Often, Russ wonders why that particular memory stuck out above the rest: his father patting a fat police belt, Russ staring up from belly-button height.

A gun gives you the power. A gun shows ’em who’s boss.



Russ is standing by the water fountain near the front doors of the station house when a teenage boy walks in. The receptionist is away from her desk, so Russ stands a bit taller.

Can I help you?
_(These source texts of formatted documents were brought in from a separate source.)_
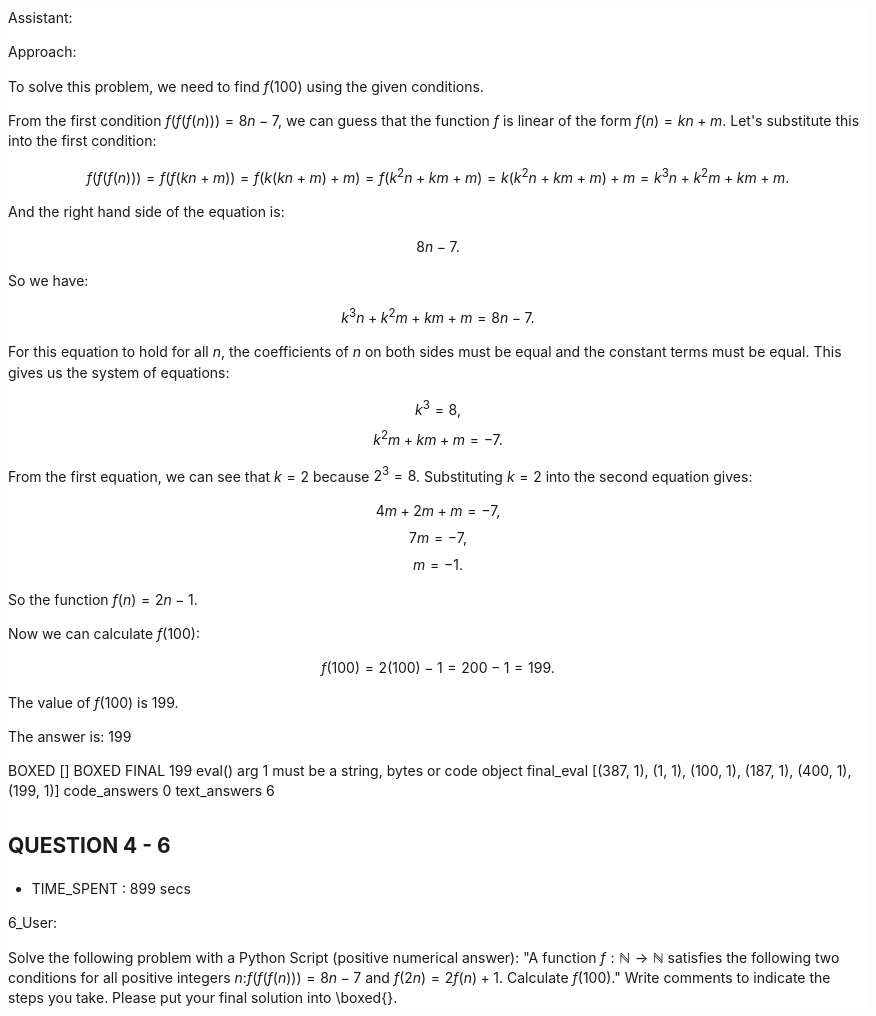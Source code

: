 Assistant:

Approach:



To solve this problem, we need to find $f(100)$ using the given conditions.

From the first condition $f(f(f(n)))=8n-7$, we can guess that the function $f$ is linear of the form $f(n) = kn + m$. Let's substitute this into the first condition:

$$f(f(f(n))) = f(f(kn + m)) = f(k(kn + m) + m) = f(k^2n + km + m) = k(k^2n + km + m) + m = k^3n + k^2m + km + m.$$

And the right hand side of the equation is:

$$8n - 7.$$

So we have:

$$k^3n + k^2m + km + m = 8n - 7.$$

For this equation to hold for all $n$, the coefficients of $n$ on both sides must be equal and the constant terms must be equal. This gives us the system of equations:

$$k^3 = 8,$$
$$k^2m + km + m = -7.$$

From the first equation, we can see that $k = 2$ because $2^3 = 8$. Substituting $k = 2$ into the second equation gives:

$$4m + 2m + m = -7,$$
$$7m = -7,$$
$$m = -1.$$

So the function $f(n) = 2n - 1$.

Now we can calculate $f(100)$:

$$f(100) = 2(100) - 1 = 200 - 1 = 199.$$

The value of $f(100)$ is 199.

The answer is: $199$

BOXED []
BOXED FINAL 199
eval() arg 1 must be a string, bytes or code object final_eval
[(387, 1), (1, 1), (100, 1), (187, 1), (400, 1), (199, 1)]
code_answers 0 text_answers 6



## QUESTION 4 - 6 
- TIME_SPENT : 899 secs

6_User:

Solve the following problem with a Python Script (positive numerical answer):
"A function $f: \mathbb N \to \mathbb N$ satisfies the following two conditions for all positive integers $n$:$f(f(f(n)))=8n-7$ and $f(2n)=2f(n)+1$. Calculate $f(100)$."
Write comments to indicate the steps you take. Please put your final solution into \boxed{}.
Russ asks. He runs his fingers over his moustache. Russ likes how he looks when he touches his moustache. He has practiced this stroke in the mirror.

We’re looking for the detective, the father says. The boy looks nervous—he bites his thumb, and the skin around the gnawed nail glistens. Russ had acne as a teenager, but never that bad. The boy is cystic. Craters will scab and scar across his cheeks.

Have a seat, Russ says. I’ll see if the detective is free. What’s your name?

Ronnie, the kid says. Ronnie Weinberg.

What brings you here? Russ asks.

I came to tell you about something I saw, Ronnie says, as he and his father shuffle to the plastic seats at the edge of the waiting room. Ronnie sighs, and his father pats him on the back, urging him on. And then he says: I think I know who killed Lucinda.



Four months before the arrest, Russ and Lee sat on Lee’s front porch. Late spring. Sudden warmth had spilled over Broomsville a few days before, welcome, promising. Inside, Cameron watched cartoons while Cynthia cleaned up dinner. Boxed mashed potatoes sprinkled with Hamburger Helper.

Lee hadn’t meant to tell Russ about having sex with Hilary Jameson. It came out after the third beer, a blurted brag.

Where did you even meet her? Russ asked.

The pharmacy, Lee said. She works behind the counter.

The pharmacy downtown?

Yeah, Lee said. We talked. You know, when I went to pick up Cynthia’s anxiety meds. Anyway, we flirted for a while. She finally slipped me her number, stapled to the bag like a prescription slip. I called her up, and we saw each other a few times, nothing serious, but then last night—

So you’re cheating on Cynthia, Russ said.